Cuando la derecha es cuestionada por un repentino movimiento, no recurre a la razón sino al autoritarismo. En Francia -por ejemplo- el nombre del gobernante da igual si es Charles de Gaulle o Emmanuel Macron: la reacción será represiva. Lo singular de estas expresiones -hoy francesas- es que hace 50 años o ahora no están conducidas por sindicatos o partidos; son espontáneas y refractarias: poseen un desorden ordenado. Si aquellos deciden acompañarla, lo harán, y si así ocurre se espera que no caigan en las trampas de hace medio siglo cuando acabaron derrotados y enterrados por una elección.
Ante la manifestación del pasado sábado de los chalecos amarillos, la autoridad de París afirmó que “vienen a destruir y a matar”: sembraron el terror sustituyendo discernimiento y sensatez con la caja de resonancia de sus medios. Como toda prensa burguesa, intoxican a los lectores escribiendo cosas tales como “Los franceses, rehenes de la huelga decretada por los sindicatos”.
Desde el balcón de gobierno existe temor de que se sumen a las manifestaciones los estudiantes: decenas de colegios secundarios y otras escuelas, así como centros universitarios, están en conflicto, protestando por una reforma estudiantil que les pretenden imponer y a la que incorporaron su lucha contra el aumento de las cuotas que cobran en nivel terciario. Es este escenario hay quienes advierten que la unión de los chalecos amarillos (gilets jaunes) con los jóvenes (gilets jeunes) representa un peligro mayor para el gobierno y elestablishment.

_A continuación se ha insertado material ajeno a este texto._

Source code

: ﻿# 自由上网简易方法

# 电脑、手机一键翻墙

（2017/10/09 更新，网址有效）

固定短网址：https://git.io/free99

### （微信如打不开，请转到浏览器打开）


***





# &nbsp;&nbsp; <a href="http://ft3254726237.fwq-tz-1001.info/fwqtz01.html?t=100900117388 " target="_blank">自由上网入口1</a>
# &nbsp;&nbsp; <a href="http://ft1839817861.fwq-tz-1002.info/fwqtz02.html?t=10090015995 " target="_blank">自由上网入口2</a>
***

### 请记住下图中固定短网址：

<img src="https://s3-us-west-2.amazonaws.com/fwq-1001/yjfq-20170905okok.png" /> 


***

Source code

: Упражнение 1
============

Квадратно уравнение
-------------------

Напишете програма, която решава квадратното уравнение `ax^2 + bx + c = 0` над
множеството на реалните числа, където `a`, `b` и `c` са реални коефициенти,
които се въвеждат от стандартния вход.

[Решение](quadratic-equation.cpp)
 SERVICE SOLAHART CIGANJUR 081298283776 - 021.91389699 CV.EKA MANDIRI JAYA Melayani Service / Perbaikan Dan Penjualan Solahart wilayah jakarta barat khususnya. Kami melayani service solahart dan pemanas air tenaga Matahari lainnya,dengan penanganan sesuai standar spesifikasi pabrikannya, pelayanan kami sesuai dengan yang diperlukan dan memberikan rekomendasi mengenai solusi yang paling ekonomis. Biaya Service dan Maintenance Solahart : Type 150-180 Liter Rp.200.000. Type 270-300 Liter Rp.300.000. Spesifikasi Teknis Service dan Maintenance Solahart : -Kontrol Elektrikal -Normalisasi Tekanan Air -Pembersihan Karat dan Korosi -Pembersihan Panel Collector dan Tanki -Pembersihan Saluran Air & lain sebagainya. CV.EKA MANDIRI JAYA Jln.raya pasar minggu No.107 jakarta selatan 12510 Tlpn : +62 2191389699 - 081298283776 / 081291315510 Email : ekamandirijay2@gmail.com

Las respuestas equivocadas desde el poder y los medios hicieron que creciera una extendida sensación de atropello fiscal e incomodidad que pasó a ser un elemento irritante, donde ya no se tomó en cuenta que el presidente había derogado el aumento de la gasolina y el diésel. Cuando se está planteando desde el poder un diálogo, debieran pensar que -como para bailar un tango- se precisan dos y que en este caso no se ve quién puede ser el interlocutor válido. ¿Se conformarán sólo con su discurso de oferta? En el gobierno debieran mejor reflexionar que en cualquier gran mudanza política, de las que hacen cambiar los rumbos de un país, se comienza con algo pequeño, a veces intrascendente para el poder y hasta para quien lo ejecuta.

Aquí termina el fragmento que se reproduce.